Instructions to follow: Scan the records below for lines with the word "上成功安装", then state how many you find and nothing else.
*** Available data ***
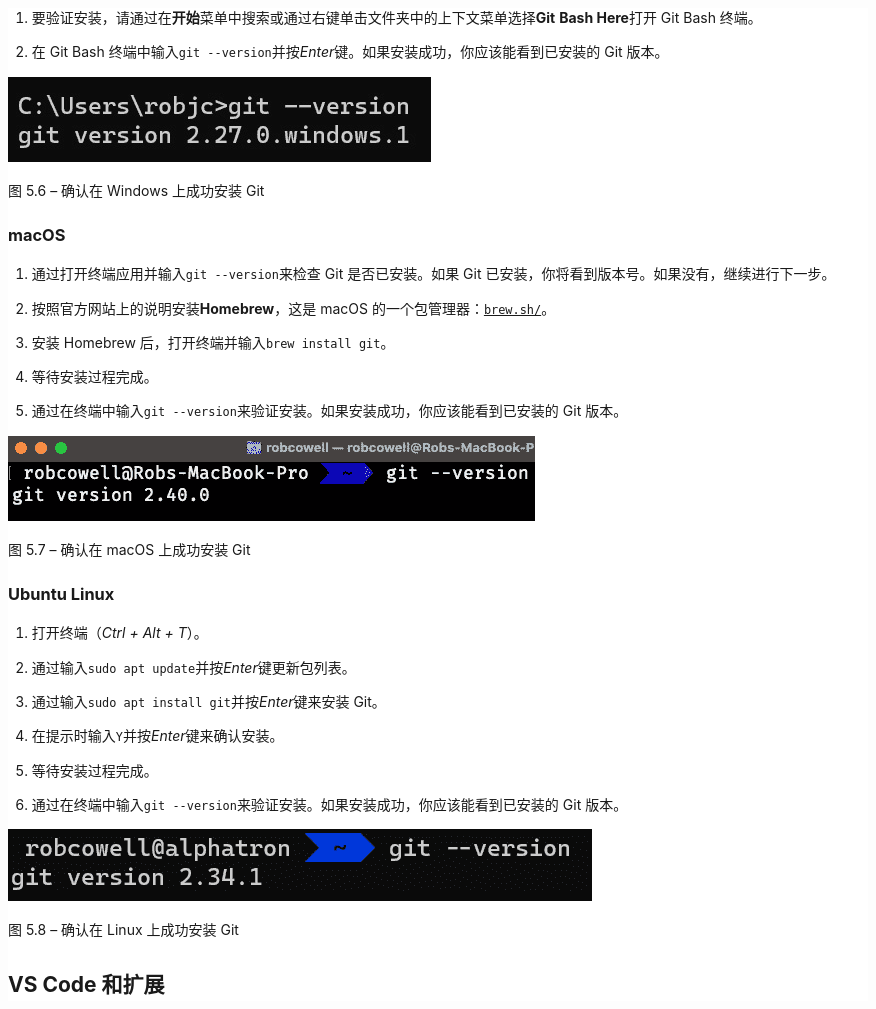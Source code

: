 1.  要验证安装，请通过在**开始**菜单中搜索或通过右键单击文件夹中的上下文菜单选择**Git** **Bash Here**打开 Git Bash 终端。

1.  在 Git Bash 终端中输入`git --version`并按*Enter*键。如果安装成功，你应该能看到已安装的 Git 版本。

![图 5.6 – 确认在 Windows 上成功安装 Git](img/Figure_5.6_B19436.jpg)

图 5.6 – 确认在 Windows 上成功安装 Git

### macOS

1.  通过打开终端应用并输入`git --version`来检查 Git 是否已安装。如果 Git 已安装，你将看到版本号。如果没有，继续进行下一步。

1.  按照官方网站上的说明安装**Homebrew**，这是 macOS 的一个包管理器：[`brew.sh/`](https://brew.sh/)。

1.  安装 Homebrew 后，打开终端并输入`brew install git`。

1.  等待安装过程完成。

1.  通过在终端中输入`git --version`来验证安装。如果安装成功，你应该能看到已安装的 Git 版本。

![图 5.7 – 确认在 macOS 上成功安装 Git](img/Figure_5.7_B19436.jpg)

图 5.7 – 确认在 macOS 上成功安装 Git

### Ubuntu Linux

1.  打开终端（*Ctrl + Alt + T*）。

1.  通过输入`sudo apt update`并按*Enter*键更新包列表。

1.  通过输入`sudo apt install git`并按*Enter*键来安装 Git。

1.  在提示时输入`Y`并按*Enter*键来确认安装。

1.  等待安装过程完成。

1.  通过在终端中输入`git --version`来验证安装。如果安装成功，你应该能看到已安装的 Git 版本。

![图 5.8 – 确认在 Linux 上成功安装 Git](img/Figure_5.8_B19436.jpg)

图 5.8 – 确认在 Linux 上成功安装 Git

## VS Code 和扩展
*** End of Available data ***
Reply to the exercise: 6